# Downhill Gaislachkogl, Ötztal



## Hoschy (9. Juni 2008)

Servus,

wer von Euch ist schon mal diesen (offiziellen) Trail von der Bergstation Gaislachkogl gefahren? Lohnst sich die Bergfahrt für den Trail, es werden sogar ganze Tageskarten offeriert?

http://www.oetztal.com/main/DE/SO/a.../route_13_singletrail_gaislachkogl/index.html

Gruß Hoschy


----------



## nonem (17. Juni 2008)

darauf bin ich auch grad gestossen. Wer hat Erfahrungen?


----------



## MTB-News.de




----------



## Hoschy (23. Juni 2008)

nonem schrieb:


> darauf bin ich auch grad gestossen. Wer hat Erfahrungen?



...offensichtlich keiner hier .


----------



## tiroler1973 (23. Juni 2008)

Unter http://www.alpintouren.at bekommst du deine Information. Sollte ausreichend sein. Du findest auch Info's bei http://www.tirol.gv.at/ - gibt dort auch eine Bewertung der Schwierigkeit. Wobei das alles immer relativ ist. Was für den Einen unfahrbar ist, ist für den Anderen ein Klacks. Wobei eine Abfahrt von 3048m schon heftig ist - da hast als Flachlandindianer am ersten Tag schon einmal ein Problem mit der dünnen Luft. ;-)


----------



## tschatsching (13. August 2008)

Nachdem es heute auch eine News dazu auf der mountainbike-magazin.de gab, hoffe ich auch, dass es mehr dazu Erfahrungsberichte geben wird.

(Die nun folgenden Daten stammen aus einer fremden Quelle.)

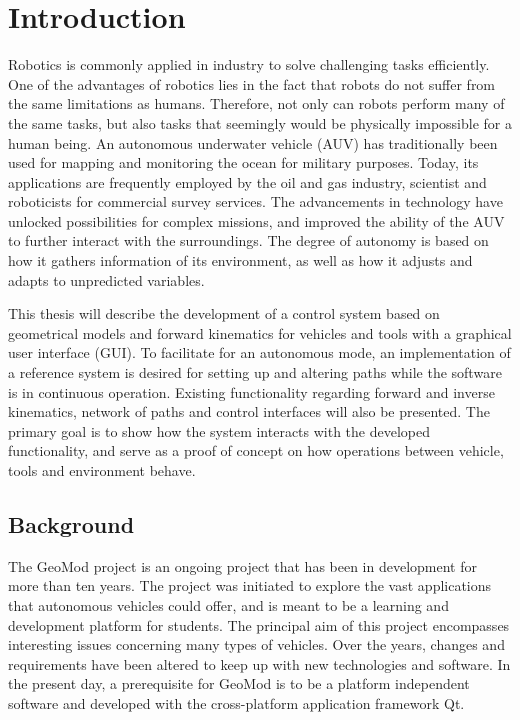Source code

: \chapter{Introduction}

Robotics is commonly applied in industry to solve challenging tasks efficiently. One of the advantages of robotics lies in the fact that robots do not suffer from the same limitations as humans. Therefore, not only can robots perform many of the same tasks, but also tasks that seemingly would be physically impossible for a human being. An autonomous underwater vehicle (AUV) has traditionally been used for mapping and monitoring the ocean for military purposes. Today, its applications are frequently employed by the oil and gas industry, scientist and roboticists for commercial survey services. The advancements in technology have unlocked possibilities for complex missions, and improved the ability of the AUV to further interact with the surroundings. The degree of autonomy is based on how it gathers information of its environment, as well as how it adjusts and adapts to unpredicted variables.

This thesis will describe the development of a control system based on geometrical models and forward kinematics for vehicles and tools with a graphical user interface (GUI). To facilitate for an autonomous mode, an implementation of a reference system is desired for setting up and altering paths while the software is in continuous operation.
Existing functionality regarding forward and inverse kinematics, network of paths and control interfaces will also be presented. The primary goal is to show how the system interacts with the developed functionality, and serve as a proof of concept on how operations between vehicle, tools and environment behave.

\section{Background}

The GeoMod project is an ongoing project that has been in development for more than ten years. The project was initiated to explore the vast applications that autonomous vehicles could offer, and is meant to be a learning and development platform for students. The principal aim of this project encompasses interesting issues concerning many types of vehicles. Over the years, changes and requirements have been altered to keep up with new technologies and software. In the present day, a prerequisite for GeoMod is to be a platform independent software and developed with the cross-platform application framework Qt. 

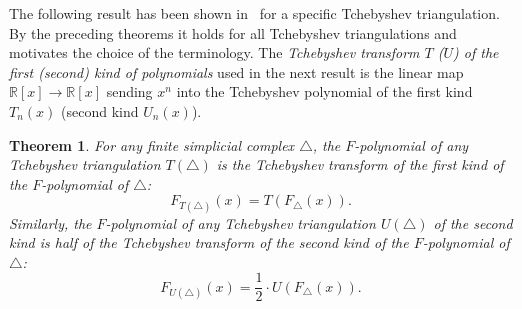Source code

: \documentclass[reqno,12pt]{amsart}
\numberwithin{equation}{section}
\newtheorem{theorem}{Theorem}[section]
\newcommand{\0}{\widehat{0}}
\newcommand{\1}{\widehat{1}}
\newcommand{\2}{\widehat{2}}
\begin{document}
The following result has been shown in~\cite[Propositions 3.3 and
  4.4]{Hetyei-tt} for a specific Tchebyshev triangulation. By the
preceding theorems it holds for all Tchebyshev triangulations and
motivates the choice of the terminology. The {\em Tchebyshev transform
  $T$ ($U$) of the first (second) kind of polynomials} used in the
next result is  the linear map ${\mathbb 
  R}[x]\longrightarrow {\mathbb R}[x]$ sending $x^n$ into the Tchebyshev
polynomial of the first kind $T_n(x)$ (second kind $U_n(x)$).
\begin{theorem}
  \label{thm:tt}
For any finite simplicial complex $\triangle$, the $F$-polynomial of any
Tchebyshev triangulation $T(\triangle)$ is the Tchebyshev transform of
the first kind of the $F$-polynomial of $\triangle$:
$$
F_{T(\triangle)}(x)=T(F_{\triangle}(x)).
$$
Similarly, the $F$-polynomial of any Tchebyshev triangulation
$U(\triangle)$ of the second kind is half of the Tchebyshev transform of
the second kind of the $F$-polynomial of $\triangle$:
$$
F_{U(\triangle)}(x)=\frac{1}{2}\cdot U(F_{\triangle}(x)).
$$
\end{theorem}
\end{document}
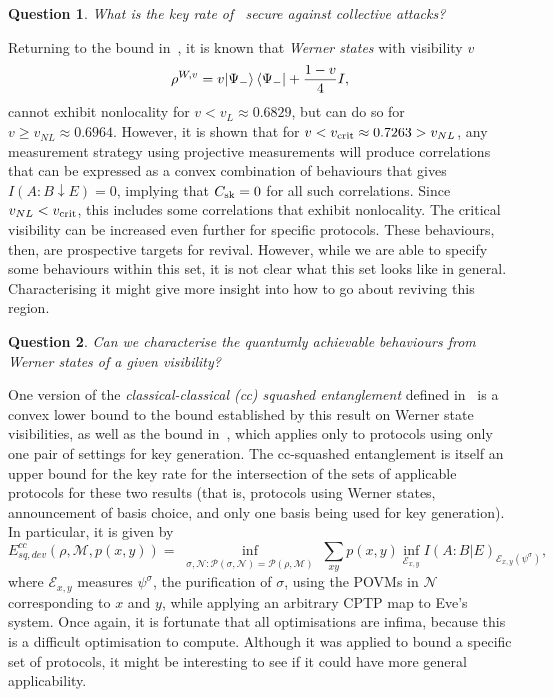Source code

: \documentclass[10pt, a4paper]{article}
\numberwithin{equation}{section} %
\theoremstyle{definition}
\theoremstyle{plain}
\newtheorem{question}{Question}
\newcommand{\?}{\mathrel{?}} %
\newcommand{\sM}{\mathcal{M}}
\newcommand{\sN}{\mathcal{N}}
\newcommand{\cE}{\mathcal{E}}
\newcommand{\cP}{\mathcal{P}}
\newcommand{\sk}{\rm sk}
\newcommand{\crit}{\rm crit}
\begin{document}
      \begin{question}
        What is the key rate of~\cite{NonstandardProtocol} secure against collective attacks?
      \end{question}

      Returning to the bound in~\cite{NotSufficient}, it is known that \emph{Werner states} with visibility \(v\)
      \begin{equation}
        \rho^{W,v} = v{\ket{\Psi_-}\bra{\Psi_-}} + \frac{1-v}{4}I,
      \end{equation}
      cannot exhibit nonlocality for \(v < v_L \approx 0.6829\), but can do so for \(v \geq v_{NL} \approx 0.6964\). However, it is shown that for \(v < v_{\crit} \approx 0.7263 > v_{NL}\), any measurement strategy using projective measurements will produce correlations that can be expressed as a convex combination of behaviours that gives \(I(A:B \downarrow E) = 0\), implying that \(C_{\sk} = 0\) for all such correlations. Since \(v_{NL} < v_{\crit}\), this includes some correlations that exhibit nonlocality. The critical visibility can be increased even further for specific protocols. These behaviours, then, are prospective targets for revival. However, while we are able to specify some behaviours within this set, it is not clear what this set looks like in general. Characterising it might give more insight into how to go about reviving this region.

      \begin{question}
        Can we characterise the quantumly achievable behaviours from Werner states of a given visibility?
      \end{question}

      One version of the \emph{classical-classical (cc) squashed entanglement} defined in~\cite{CCSquashedEntangle} is a convex lower bound to the bound established by this result on Werner state visibilities, as well as the bound in~\cite{RevisedPeres}, which applies only to protocols using only one pair of settings for key generation. The cc-squashed entanglement is itself an upper bound for the key rate for the intersection of the sets of applicable protocols for these two results (that is, protocols using Werner states, announcement of basis choice, and only one basis being used for key generation). In particular, it is given by
      \begin{equation}
        E^{cc}_{sq,dev}(\rho, \sM, p(x,y)) = \inf_{\substack{\sigma, \sN : \cP(\sigma, \sN) = \cP(\rho, \sM)}} \sum_{xy} p(x,y) \inf_{\cE_{x,y}} I{(A : B|E)}_{\cE_{x,y}(\psi^{\sigma})},
      \end{equation}
      where \(\cE_{x,y}\) measures \(\psi^\sigma\), the purification of \({\sigma}\), using the POVMs in \(\sN\) corresponding to \(x\) and \(y\), while applying an arbitrary CPTP map to Eve's system. Once again, it is fortunate that all optimisations are infima, because this is a difficult optimisation to compute. Although it was applied to bound a specific set of protocols, it might be interesting to see if it could have more general applicability.
\end{document}
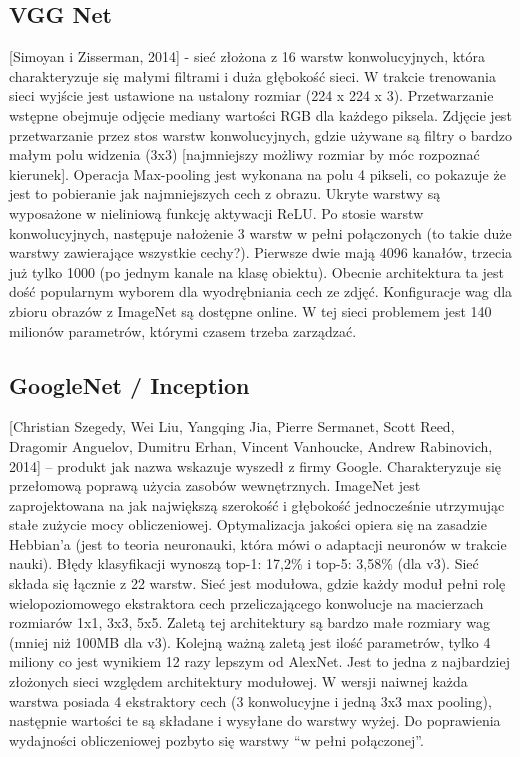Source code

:\documentclass[12pt,a4paper,twoside,titlepage,openright]{book}
\begin{document}
\subsection{VGG Net}
 [Simoyan i Zisserman, 2014] - sieć złożona z 16 warstw konwolucyjnych, która charakteryzuje się małymi filtrami i duża głębokość sieci.
W trakcie trenowania sieci wyjście jest ustawione na ustalony rozmiar (224 x 224 x 3). Przetwarzanie wstępne obejmuje odjęcie mediany wartości RGB dla każdego piksela. Zdjęcie jest przetwarzanie przez stos warstw konwolucyjnych, gdzie używane są filtry o bardzo małym polu widzenia (3x3) [najmniejszy możliwy rozmiar by móc rozpoznać kierunek]. Operacja Max-pooling jest wykonana na polu 4 pikseli, co pokazuje że jest to pobieranie jak najmniejszych cech z obrazu. Ukryte warstwy są wyposażone w nieliniową funkcję aktywacji ReLU. Po stosie warstw konwolucyjnych, następuje nałożenie 3 warstw w pełni połączonych (to takie duże warstwy zawierające wszystkie cechy?). Pierwsze dwie mają 4096 kanałów, trzecia już tylko 1000 (po jednym kanale na klasę obiektu). Obecnie architektura ta jest dość popularnym wyborem dla wyodrębniania cech ze zdjęć. Konfiguracje wag dla zbioru obrazów z ImageNet są dostępne online. W tej sieci problemem jest 140 milionów parametrów, którymi czasem trzeba zarządzać. \cite{DBLP:journals/corr/SimonyanZ14a}

\subsection{GoogleNet / Inception}
[Christian Szegedy, Wei Liu, Yangqing Jia, Pierre Sermanet, Scott Reed, Dragomir Anguelov, Dumitru Erhan, Vincent Vanhoucke, Andrew Rabinovich, 2014] -- produkt jak nazwa wskazuje wyszedł z firmy Google. Charakteryzuje się przełomową poprawą użycia zasobów wewnętrznych. ImageNet jest zaprojektowana na jak największą szerokość i głębokość jednocześnie utrzymując stałe zużycie mocy obliczeniowej. Optymalizacja jakości opiera się na zasadzie Hebbian’a (jest to teoria neuronauki, która mówi o adaptacji neuronów w trakcie nauki). Błędy klasyfikacji wynoszą top-1: 17,2\% i top-5: 3,58\% (dla v3). Sieć składa się łącznie z 22 warstw. Sieć jest modułowa, gdzie każdy moduł pełni rolę wielopoziomowego ekstraktora cech przeliczającego konwolucje na macierzach rozmiarów 1x1, 3x3, 5x5. Zaletą tej architektury są bardzo małe rozmiary wag (mniej niż 100MB dla v3). Kolejną ważną zaletą jest ilość parametrów, tylko 4 miliony co jest wynikiem 12 razy lepszym od AlexNet. Jest to jedna z najbardziej złożonych sieci względem architektury modułowej. W wersji naiwnej każda warstwa posiada 4 ekstraktory cech (3 konwolucyjne i jedną 3x3 max pooling), następnie wartości te są składane i wysyłane do warstwy wyżej. Do poprawienia wydajności obliczeniowej pozbyto się warstwy “w pełni połączonej”. \cite{DBLP:journals/corr/SzegedyLJSRAEVR14}
\end{document}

Was mich persönlich interessieren würde. Man steigt in Sölden in die Gondel, fährt über die Mittelstation zur Bergstation. Dort führt der Singeltrail zur Mittelstation. Und was dann?? Dann steigt man wieder in die Gondel, um zur Talstation zu fahren??


----------



## tiroler1973 (13. August 2008)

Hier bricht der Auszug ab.